The Fires of Heaven (The Wheel of Time #5) 75
“I wonder if customs men are active along the Eldar here?” Elayne said idly, eyeing the treelined banks to either side. The river was only a few hundred paces wide here, bordered with dried black mud and bare yellow clay. “Ghealdan to one side and Amadicia to the other. It might seem odd, your hold full of goods from the south and you heading south. Of course, you probably have all the documents showing where you've paid duties. And you could explain that you didn't unload because of the troubles in Samara. I have heard that excise men are quite understanding, really.”
The corners of his mouth turning down, he still did not look at either of them.
Which was why he had a very good view when Thom fanned empty hands, made a flourish, and was suddenly twirling a pair of knives through his fingers before making one of them disappear.
“Just keeping in practice,” Thom said, scratching one long mustache with the other blade. “I like to maintain certain... skills.” The gash in his whitehaired scalp and the fresh blood on his face, added to a bloodstained rent in one shoulder of his coat and tears elsewhere besides, made him look villainous in any company but Uno's. The Shienaran's toothy smile held no mirth at all, and did unfortunate things to his long scar and the new slash down his face, red and raw. The glaring crimson eye on his patch almost paled in comparison.
Neres shut his eyes and drew a long, long breath.
The hatches came open, and crates and casks went splashing over the side, some heavy, most light and smelling of spices. Neres winced every time the river closed over something else. He brightened — if such a thing could be said of him — when Nynaeve directed that bolts of silk and carpets and bales of fine woolens be left below. Until he realized that she meant them for bedding. If his face had been sour before, now it could have curdled milk in the next room. Through the whole thing he never said a word.
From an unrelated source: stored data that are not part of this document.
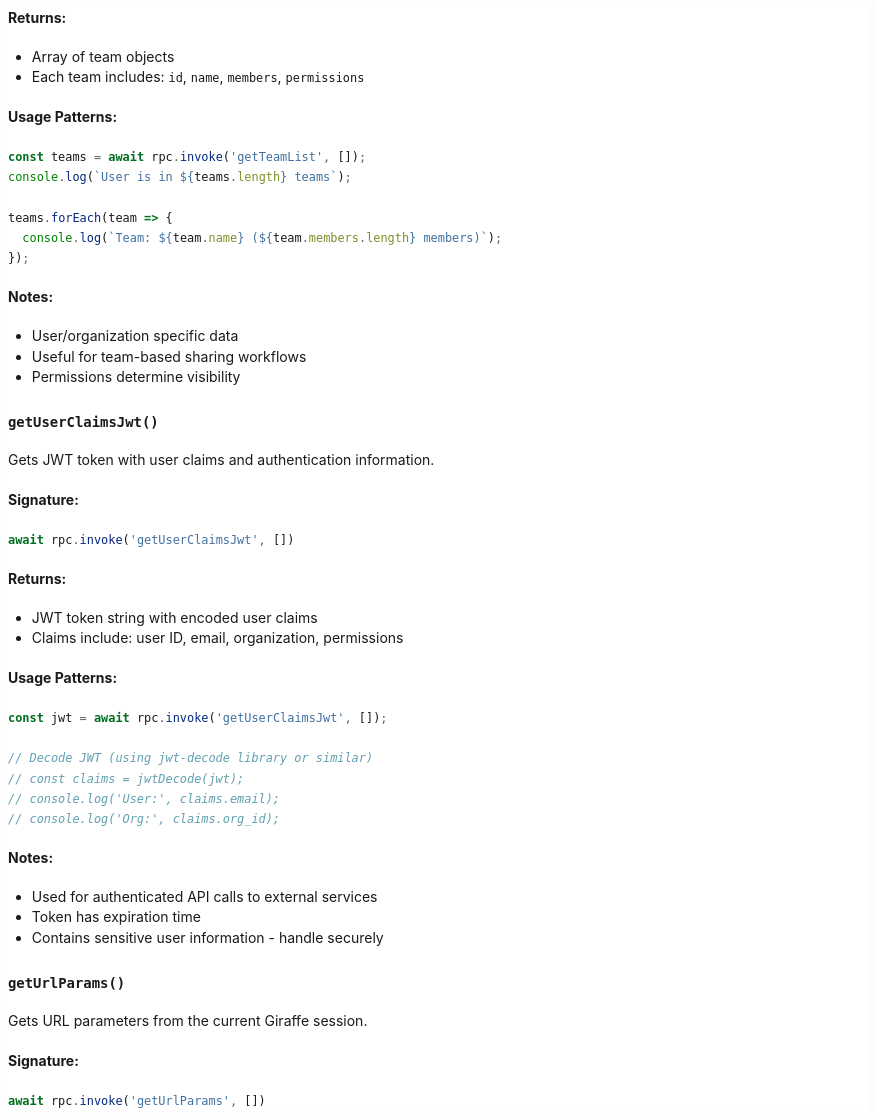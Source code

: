 #### Returns:
- Array of team objects
- Each team includes: `id`, `name`, `members`, `permissions`

#### Usage Patterns:
```js
const teams = await rpc.invoke('getTeamList', []);
console.log(`User is in ${teams.length} teams`);

teams.forEach(team => {
  console.log(`Team: ${team.name} (${team.members.length} members)`);
});
```

#### Notes:
- User/organization specific data
- Useful for team-based sharing workflows
- Permissions determine visibility

### **`getUserClaimsJwt()`**

Gets JWT token with user claims and authentication information.

#### Signature:
```js
await rpc.invoke('getUserClaimsJwt', [])
```

#### Returns:
- JWT token string with encoded user claims
- Claims include: user ID, email, organization, permissions

#### Usage Patterns:
```js
const jwt = await rpc.invoke('getUserClaimsJwt', []);

// Decode JWT (using jwt-decode library or similar)
// const claims = jwtDecode(jwt);
// console.log('User:', claims.email);
// console.log('Org:', claims.org_id);
```

#### Notes:
- Used for authenticated API calls to external services
- Token has expiration time
- Contains sensitive user information - handle securely

### **`getUrlParams()`**

Gets URL parameters from the current Giraffe session.

#### Signature:
```js
await rpc.invoke('getUrlParams', [])
```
When women began drawing up buckets of water on ropes to wash their children right there on the deck, he strode to the stern, hands clenched behind his back, and stared at the few floating casks as they fell behind.
In a way, it was Neres' peculiar attitude toward women that began smoothing the edges from Elayne's acid tongue, and Birgitte's That was the way Nynaeve saw it; she herself had maintained her usual even disposition, of course. Neres disliked women. The crew spoke quickly when they had to speak to one of the women, all the while darting glances at the captain until they could hurry back to their duties. A fellow who seemed to have nothing to do for a moment was more likely than not to be sent running to some task by a roar from Neres if he exchanged two words with anyone in skirts. Their hasty comments and muttered warnings made Neres' opinions perfectly clear.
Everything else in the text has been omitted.